La tradición teológica de santo Tomás de Aquino enseña que Cristo mereció para los hombres mediante sus obras y sufrimientos, gracias a la dignidad infinita de su persona y a la plenitud de su caridad. La Pasión no constituye un ejemplo moral externo, sino la obra salvadora por la que Cristo comunica su gracia a los miembros de su Cuerpo.
Lydwina no «completó» una insuficiencia de la Cruz como si la obra de Cristo hubiera quedado incompleta. Su sufrimiento recibió sentido al quedar unido a la caridad del Crucificado. La expresión tradicional de ofrecerse «por los pecadores» designa una participación dependiente y recibida, no una redención paralela.
La participación de los miembros de Cristo
La teología católica contempla a la Iglesia como Cuerpo místico de Cristo. Los sufrimientos soportados con fe, caridad y esperanza pueden convertirse en oración de intercesión. La Comisión Teológica Internacional explica que el sufrimiento cristiano, unido a Cristo, participa de su sufrimiento redentor y puede ofrecerse por el bien de la Iglesia y del prójimo.
Esta doctrina ilumina el caso de Lydwina. Su habitación se transformó, dentro de la tradición, en un lugar de oración por los enfermos, los pecadores y quienes buscaban consuelo. La enfermedad no la convirtió en una sacerdotisa ni en una mediadora autónoma; su intercesión dependía siempre de Cristo y de la comunión de la Iglesia.
Santo Tomás de Aquino permite expresar esta relación con precisión: la gracia de Cristo alcanza a los demás miembros como la plenitud de la cabeza comunica vida al cuerpo.
La espiritualidad del siglo XV
La mística del siglo XV contemplaba con particular intensidad la humanidad sufriente de Jesús.
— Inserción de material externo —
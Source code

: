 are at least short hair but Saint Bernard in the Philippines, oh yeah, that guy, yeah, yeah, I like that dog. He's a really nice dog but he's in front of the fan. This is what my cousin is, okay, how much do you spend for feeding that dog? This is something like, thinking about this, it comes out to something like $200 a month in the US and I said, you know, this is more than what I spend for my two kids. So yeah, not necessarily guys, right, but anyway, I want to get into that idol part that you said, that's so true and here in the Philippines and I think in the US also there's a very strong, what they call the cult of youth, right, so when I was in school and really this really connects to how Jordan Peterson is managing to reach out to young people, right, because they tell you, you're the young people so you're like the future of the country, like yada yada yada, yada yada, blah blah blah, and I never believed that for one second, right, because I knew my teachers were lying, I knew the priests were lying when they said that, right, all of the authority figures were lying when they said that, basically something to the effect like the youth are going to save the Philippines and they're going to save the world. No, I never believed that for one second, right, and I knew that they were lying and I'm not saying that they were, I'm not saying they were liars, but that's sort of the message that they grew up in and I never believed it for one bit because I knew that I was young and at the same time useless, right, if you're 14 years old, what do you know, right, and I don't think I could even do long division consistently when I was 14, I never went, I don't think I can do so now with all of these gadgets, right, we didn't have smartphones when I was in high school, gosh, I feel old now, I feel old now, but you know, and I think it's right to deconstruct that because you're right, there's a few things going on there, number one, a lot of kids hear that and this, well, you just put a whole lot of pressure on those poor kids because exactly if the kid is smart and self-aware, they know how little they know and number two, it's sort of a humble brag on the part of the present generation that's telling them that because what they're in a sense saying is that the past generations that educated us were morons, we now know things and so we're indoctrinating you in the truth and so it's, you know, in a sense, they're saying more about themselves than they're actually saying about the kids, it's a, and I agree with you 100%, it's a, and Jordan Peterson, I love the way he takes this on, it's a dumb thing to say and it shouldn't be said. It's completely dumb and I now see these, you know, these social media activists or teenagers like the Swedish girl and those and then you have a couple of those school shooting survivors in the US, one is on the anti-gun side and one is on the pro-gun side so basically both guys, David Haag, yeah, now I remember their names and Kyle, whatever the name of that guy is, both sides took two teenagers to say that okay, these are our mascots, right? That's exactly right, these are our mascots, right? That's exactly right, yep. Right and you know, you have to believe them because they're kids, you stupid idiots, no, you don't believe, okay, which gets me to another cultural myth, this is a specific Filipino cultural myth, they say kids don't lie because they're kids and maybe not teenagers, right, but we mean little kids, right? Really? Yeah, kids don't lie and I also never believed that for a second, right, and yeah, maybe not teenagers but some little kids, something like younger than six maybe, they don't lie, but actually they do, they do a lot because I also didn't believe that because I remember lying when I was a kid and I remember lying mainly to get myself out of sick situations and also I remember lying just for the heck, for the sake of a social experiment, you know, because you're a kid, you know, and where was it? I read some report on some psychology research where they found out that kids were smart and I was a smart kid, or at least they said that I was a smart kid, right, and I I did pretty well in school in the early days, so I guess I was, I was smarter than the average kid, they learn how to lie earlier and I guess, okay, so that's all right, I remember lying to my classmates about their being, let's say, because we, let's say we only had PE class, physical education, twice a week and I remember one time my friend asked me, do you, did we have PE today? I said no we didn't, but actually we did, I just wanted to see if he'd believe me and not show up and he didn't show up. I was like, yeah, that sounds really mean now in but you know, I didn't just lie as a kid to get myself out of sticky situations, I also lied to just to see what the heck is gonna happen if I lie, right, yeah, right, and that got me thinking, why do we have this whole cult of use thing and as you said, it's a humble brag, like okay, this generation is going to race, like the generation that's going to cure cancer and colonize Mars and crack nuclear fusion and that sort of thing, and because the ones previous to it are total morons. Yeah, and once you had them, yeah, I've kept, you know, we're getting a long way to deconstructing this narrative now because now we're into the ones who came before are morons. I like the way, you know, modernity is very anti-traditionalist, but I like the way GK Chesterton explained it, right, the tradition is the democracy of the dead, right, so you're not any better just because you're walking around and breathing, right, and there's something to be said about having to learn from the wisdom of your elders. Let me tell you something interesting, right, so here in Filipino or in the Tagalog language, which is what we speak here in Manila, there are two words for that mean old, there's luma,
Los fieles meditaban sus heridas, su camino hacia el Calvario, su abandono, su sed y su muerte. Bonaventura vinculó simbólicamente la «rosa del sufrimiento» con la «rosa de la caridad»: el sufrimiento cristiano adquiere su sentido cuando arde en el fuego del amor.
Esta espiritualidad no proponía el dolor como un bien absoluto. El bien último era la caridad, la unión con Dios y la conformidad con Cristo. El sufrimiento podía convertirse en lugar de encuentro con Dios cuando la persona lo afrontaba sin odio, lo ofrecía con libertad interior y recibía ayuda de la comunidad.
La tradición de Lydwina refleja también la sensibilidad de la Devotio moderna: oración afectiva, meditación frecuente, examen interior, amor a la Eucaristía y búsqueda de una vida escondida. Su santidad no apareció vinculada al gobierno de una diócesis, a la fundación de una orden o a una actividad pública. Su «apostolado» consistió, sobre todo, en la oración, el testimonio de paciencia y la acogida espiritual de quienes acudían a ella.
Discernimiento frente a interpretaciones abusivas
La teología del sufrimiento redentor no justifica la negligencia médica, la imposición de dolores innecesarios ni la glorificación de la enfermedad. Lydwina recibió cuidados familiares y atención de médicos, aunque aquellos profesionales no lograran curarla.
La tradición católica permite pedir la curación, emplear medios médicos razonables y combatir las causas injustas del sufrimiento. La aceptación cristiana de una enfermedad no equivale a buscarla ni a impedir su tratamiento. El valor espiritual nace de la caridad con la que la persona vive una situación que no ha elegido, no de la destrucción deliberada de la propia salud.